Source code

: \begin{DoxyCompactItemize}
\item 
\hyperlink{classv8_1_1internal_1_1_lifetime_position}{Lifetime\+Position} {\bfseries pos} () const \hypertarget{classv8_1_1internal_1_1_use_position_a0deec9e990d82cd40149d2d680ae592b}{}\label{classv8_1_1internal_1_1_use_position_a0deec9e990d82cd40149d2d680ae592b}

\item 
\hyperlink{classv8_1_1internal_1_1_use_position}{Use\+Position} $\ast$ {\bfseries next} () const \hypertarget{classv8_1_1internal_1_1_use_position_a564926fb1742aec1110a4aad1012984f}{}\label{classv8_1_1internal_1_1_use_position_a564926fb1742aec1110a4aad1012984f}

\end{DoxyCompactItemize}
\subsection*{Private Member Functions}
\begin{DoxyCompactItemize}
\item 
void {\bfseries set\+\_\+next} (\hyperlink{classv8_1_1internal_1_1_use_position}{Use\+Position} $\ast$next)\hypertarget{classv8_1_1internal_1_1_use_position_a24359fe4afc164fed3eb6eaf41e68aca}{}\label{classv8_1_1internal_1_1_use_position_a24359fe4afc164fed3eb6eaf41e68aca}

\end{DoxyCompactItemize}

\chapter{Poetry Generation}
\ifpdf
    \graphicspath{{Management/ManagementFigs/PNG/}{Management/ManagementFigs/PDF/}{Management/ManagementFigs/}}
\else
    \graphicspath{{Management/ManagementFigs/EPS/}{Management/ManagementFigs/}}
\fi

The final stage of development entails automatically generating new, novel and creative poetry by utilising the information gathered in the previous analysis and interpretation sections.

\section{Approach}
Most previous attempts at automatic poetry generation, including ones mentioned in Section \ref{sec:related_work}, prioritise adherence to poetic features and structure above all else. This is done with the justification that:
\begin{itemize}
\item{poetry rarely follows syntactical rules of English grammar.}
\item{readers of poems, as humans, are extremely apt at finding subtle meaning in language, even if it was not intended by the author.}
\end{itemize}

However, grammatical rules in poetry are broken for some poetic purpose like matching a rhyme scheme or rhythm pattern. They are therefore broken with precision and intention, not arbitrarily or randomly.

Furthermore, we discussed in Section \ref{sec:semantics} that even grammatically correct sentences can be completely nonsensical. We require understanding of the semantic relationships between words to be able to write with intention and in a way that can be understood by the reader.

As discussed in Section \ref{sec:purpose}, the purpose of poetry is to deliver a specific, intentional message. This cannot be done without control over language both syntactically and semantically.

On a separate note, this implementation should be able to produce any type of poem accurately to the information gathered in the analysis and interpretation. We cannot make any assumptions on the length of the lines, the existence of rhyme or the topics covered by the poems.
———
» **Assignment**: Each record above should be repeated exactly as it appears.

» **Response below**:
Source code

: \begin{DoxyCompactItemize}
\item 
\hyperlink{classv8_1_1internal_1_1_lifetime_position}{Lifetime\+Position} {\bfseries pos} () const \hypertarget{classv8_1_1internal_1_1_use_position_a0deec9e990d82cd40149d2d680ae592b}{}\label{classv8_1_1internal_1_1_use_position_a0deec9e990d82cd40149d2d680ae592b}

\item 
\hyperlink{classv8_1_1internal_1_1_use_position}{Use\+Position} $\ast$ {\bfseries next} () const \hypertarget{classv8_1_1internal_1_1_use_position_a564926fb1742aec1110a4aad1012984f}{}\label{classv8_1_1internal_1_1_use_position_a564926fb1742aec1110a4aad1012984f}

\end{DoxyCompactItemize}
\subsection*{Private Member Functions}
\begin{DoxyCompactItemize}
\item 
void {\bfseries set\+\_\+next} (\hyperlink{classv8_1_1internal_1_1_use_position}{Use\+Position} $\ast$next)\hypertarget{classv8_1_1internal_1_1_use_position_a24359fe4afc164fed3eb6eaf41e68aca}{}\label{classv8_1_1internal_1_1_use_position_a24359fe4afc164fed3eb6eaf41e68aca}

\end{DoxyCompactItemize}

\chapter{Poetry Generation}
\ifpdf
    \graphicspath{{Management/ManagementFigs/PNG/}{Management/ManagementFigs/PDF/}{Management/ManagementFigs/}}
\else
    \graphicspath{{Management/ManagementFigs/EPS/}{Management/ManagementFigs/}}
\fi

The final stage of development entails automatically generating new, novel and creative poetry by utilising the information gathered in the previous analysis and interpretation sections.

\section{Approach}
Most previous attempts at automatic poetry generation, including ones mentioned in Section \ref{sec:related_work}, prioritise adherence to poetic features and structure above all else. This is done with the justification that:
\begin{itemize}
\item{poetry rarely follows syntactical rules of English grammar.}
\item{readers of poems, as humans, are extremely apt at finding subtle meaning in language, even if it was not intended by the author.}
\end{itemize}

However, grammatical rules in poetry are broken for some poetic purpose like matching a rhyme scheme or rhythm pattern. They are therefore broken with precision and intention, not arbitrarily or randomly.

Furthermore, we discussed in Section \ref{sec:semantics} that even grammatically correct sentences can be completely nonsensical. We require understanding of the semantic relationships between words to be able to write with intention and in a way that can be understood by the reader.

As discussed in Section \ref{sec:purpose}, the purpose of poetry is to deliver a specific, intentional message. This cannot be done without control over language both syntactically and semantically.

On a separate note, this implementation should be able to produce any type of poem accurately to the information gathered in the analysis and interpretation. We cannot make any assumptions on the length of the lines, the existence of rhyme or the topics covered by the poems.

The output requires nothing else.